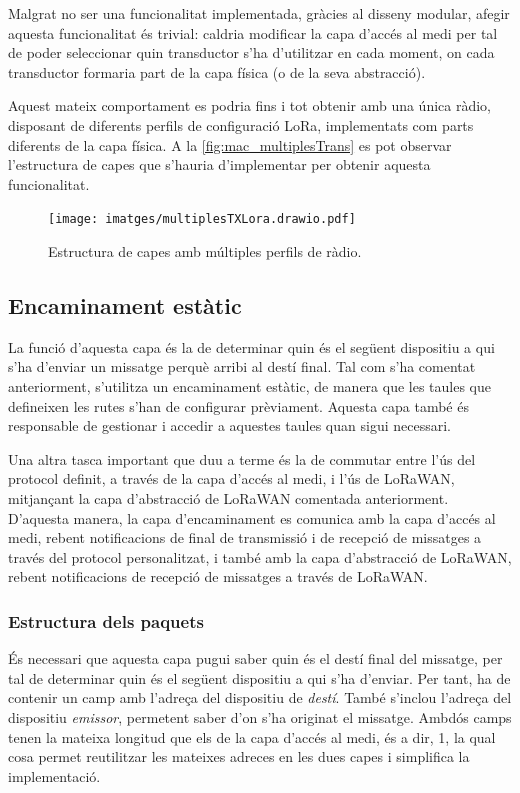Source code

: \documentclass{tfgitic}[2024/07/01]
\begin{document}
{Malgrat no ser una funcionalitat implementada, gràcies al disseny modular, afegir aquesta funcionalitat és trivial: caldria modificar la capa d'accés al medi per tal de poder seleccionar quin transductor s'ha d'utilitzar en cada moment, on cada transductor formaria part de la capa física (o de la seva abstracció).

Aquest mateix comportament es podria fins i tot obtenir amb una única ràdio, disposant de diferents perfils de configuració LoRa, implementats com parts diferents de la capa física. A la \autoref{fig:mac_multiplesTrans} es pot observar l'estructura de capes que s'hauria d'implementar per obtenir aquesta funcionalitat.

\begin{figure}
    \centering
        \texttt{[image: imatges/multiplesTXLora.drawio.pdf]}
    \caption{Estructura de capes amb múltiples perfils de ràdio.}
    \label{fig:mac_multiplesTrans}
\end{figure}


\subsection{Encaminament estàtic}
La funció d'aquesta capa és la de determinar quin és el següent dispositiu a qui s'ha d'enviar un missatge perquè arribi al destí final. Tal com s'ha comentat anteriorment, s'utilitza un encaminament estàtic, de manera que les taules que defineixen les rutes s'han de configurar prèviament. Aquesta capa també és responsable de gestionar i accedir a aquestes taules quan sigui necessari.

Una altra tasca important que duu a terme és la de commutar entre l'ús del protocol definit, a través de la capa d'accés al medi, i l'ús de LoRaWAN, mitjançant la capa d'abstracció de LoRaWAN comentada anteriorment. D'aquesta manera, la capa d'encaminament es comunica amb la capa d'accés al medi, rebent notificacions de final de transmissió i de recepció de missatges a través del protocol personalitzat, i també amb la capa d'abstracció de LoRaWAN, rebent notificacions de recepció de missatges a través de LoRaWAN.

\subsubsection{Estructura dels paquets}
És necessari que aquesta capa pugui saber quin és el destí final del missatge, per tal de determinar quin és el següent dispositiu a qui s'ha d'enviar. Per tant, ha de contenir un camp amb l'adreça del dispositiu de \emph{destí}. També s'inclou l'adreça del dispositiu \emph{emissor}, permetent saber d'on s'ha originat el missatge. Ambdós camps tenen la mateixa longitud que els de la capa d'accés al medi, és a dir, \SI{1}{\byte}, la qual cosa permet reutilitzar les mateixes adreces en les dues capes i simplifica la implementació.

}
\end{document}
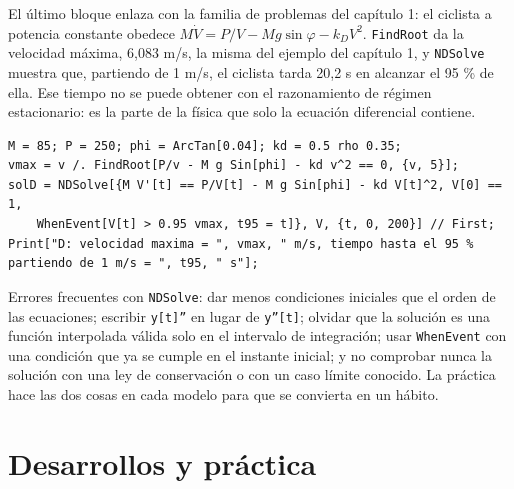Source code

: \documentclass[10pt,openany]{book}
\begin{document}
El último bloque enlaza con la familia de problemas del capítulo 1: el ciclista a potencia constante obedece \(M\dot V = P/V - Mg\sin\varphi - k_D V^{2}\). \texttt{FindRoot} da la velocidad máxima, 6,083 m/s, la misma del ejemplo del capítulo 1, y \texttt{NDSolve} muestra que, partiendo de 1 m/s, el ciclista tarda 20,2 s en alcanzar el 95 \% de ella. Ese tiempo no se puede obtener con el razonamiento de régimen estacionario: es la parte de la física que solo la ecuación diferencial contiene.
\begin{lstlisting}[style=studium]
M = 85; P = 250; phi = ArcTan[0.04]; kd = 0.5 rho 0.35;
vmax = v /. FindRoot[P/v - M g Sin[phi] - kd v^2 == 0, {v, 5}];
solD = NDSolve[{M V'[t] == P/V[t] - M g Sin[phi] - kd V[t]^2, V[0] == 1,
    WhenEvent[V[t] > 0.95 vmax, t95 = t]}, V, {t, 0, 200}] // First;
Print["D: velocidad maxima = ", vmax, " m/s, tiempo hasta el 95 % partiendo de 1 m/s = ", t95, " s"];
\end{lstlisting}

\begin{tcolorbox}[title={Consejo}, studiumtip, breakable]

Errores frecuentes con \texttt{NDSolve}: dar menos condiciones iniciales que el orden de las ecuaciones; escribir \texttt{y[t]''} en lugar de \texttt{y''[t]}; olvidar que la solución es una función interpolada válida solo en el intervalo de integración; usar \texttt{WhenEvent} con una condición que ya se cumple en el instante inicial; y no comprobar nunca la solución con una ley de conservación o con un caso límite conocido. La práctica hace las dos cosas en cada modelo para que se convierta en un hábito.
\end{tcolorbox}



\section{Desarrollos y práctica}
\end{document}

--

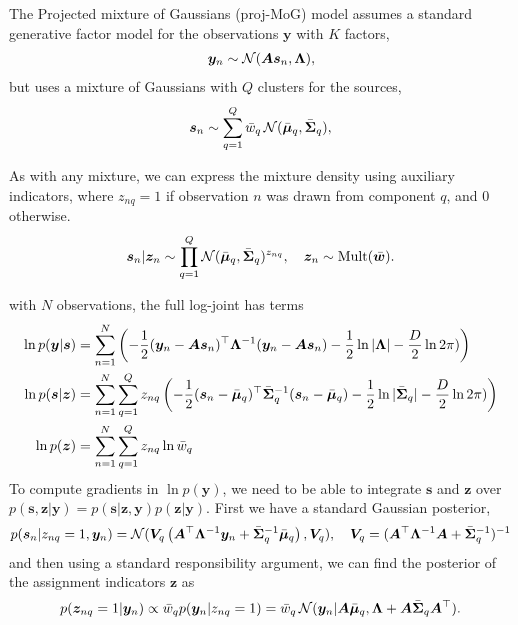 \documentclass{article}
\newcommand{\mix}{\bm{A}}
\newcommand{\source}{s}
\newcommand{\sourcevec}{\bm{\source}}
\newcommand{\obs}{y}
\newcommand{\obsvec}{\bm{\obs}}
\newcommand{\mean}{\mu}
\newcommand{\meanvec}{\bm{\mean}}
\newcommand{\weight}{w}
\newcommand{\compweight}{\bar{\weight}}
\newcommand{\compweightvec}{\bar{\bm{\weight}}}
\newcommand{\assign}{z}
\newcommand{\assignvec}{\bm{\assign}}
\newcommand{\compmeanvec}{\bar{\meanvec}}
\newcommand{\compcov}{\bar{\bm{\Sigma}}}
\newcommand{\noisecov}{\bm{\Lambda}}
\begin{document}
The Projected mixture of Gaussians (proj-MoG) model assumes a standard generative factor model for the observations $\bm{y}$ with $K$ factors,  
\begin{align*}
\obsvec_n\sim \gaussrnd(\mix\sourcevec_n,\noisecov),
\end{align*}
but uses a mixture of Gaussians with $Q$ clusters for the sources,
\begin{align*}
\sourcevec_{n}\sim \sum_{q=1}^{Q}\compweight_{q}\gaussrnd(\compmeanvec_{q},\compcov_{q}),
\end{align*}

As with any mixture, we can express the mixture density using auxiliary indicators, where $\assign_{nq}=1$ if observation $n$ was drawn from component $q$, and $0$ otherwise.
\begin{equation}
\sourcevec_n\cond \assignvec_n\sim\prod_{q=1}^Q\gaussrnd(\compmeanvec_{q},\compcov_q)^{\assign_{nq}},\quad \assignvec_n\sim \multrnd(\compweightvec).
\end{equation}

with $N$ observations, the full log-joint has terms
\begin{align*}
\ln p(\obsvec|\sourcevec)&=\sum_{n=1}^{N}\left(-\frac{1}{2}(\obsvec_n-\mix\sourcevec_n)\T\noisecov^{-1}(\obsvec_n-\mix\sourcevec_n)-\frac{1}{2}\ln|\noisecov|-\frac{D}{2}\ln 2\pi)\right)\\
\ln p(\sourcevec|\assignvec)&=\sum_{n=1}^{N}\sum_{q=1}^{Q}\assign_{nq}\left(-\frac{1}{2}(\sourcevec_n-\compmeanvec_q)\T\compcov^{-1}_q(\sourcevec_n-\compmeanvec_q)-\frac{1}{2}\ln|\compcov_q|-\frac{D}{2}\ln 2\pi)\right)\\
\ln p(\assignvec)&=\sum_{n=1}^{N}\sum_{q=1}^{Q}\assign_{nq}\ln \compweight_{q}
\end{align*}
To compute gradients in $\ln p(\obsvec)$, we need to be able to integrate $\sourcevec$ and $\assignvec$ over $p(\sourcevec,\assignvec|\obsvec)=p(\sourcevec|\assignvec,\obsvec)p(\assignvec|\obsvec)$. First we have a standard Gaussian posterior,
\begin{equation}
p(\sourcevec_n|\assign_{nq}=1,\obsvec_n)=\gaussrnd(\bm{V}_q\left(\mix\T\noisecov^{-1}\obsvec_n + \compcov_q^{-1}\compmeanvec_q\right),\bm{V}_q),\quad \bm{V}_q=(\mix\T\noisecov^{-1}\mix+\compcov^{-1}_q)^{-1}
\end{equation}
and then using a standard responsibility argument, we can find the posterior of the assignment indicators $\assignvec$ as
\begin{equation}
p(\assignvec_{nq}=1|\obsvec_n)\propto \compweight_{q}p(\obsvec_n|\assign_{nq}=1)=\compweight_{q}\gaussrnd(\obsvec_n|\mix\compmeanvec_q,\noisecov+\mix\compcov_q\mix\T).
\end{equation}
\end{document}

### WHAT IS BEING ASKED
Search the entries for the string "necessari" and copy each line where it occurs.

### COMPLETED EXERCISE
La funció d'aquesta capa és la de determinar quin és el següent dispositiu a qui s'ha d'enviar un missatge perquè arribi al destí final. Tal com s'ha comentat anteriorment, s'utilitza un encaminament estàtic, de manera que les taules que defineixen les rutes s'han de configurar prèviament. Aquesta capa també és responsable de gestionar i accedir a aquestes taules quan sigui necessari.
És necessari que aquesta capa pugui saber quin és el destí final del missatge, per tal de determinar quin és el següent dispositiu a qui s'ha d'enviar. Per tant, ha de contenir un camp amb l'adreça del dispositiu de \emph{destí}. També s'inclou l'adreça del dispositiu \emph{emissor}, permetent saber d'on s'ha originat el missatge. Ambdós camps tenen la mateixa longitud que els de la capa d'accés al medi, és a dir, \SI{1}{\byte}, la qual cosa permet reutilitzar les mateixes adreces en les dues capes i simplifica la implementació.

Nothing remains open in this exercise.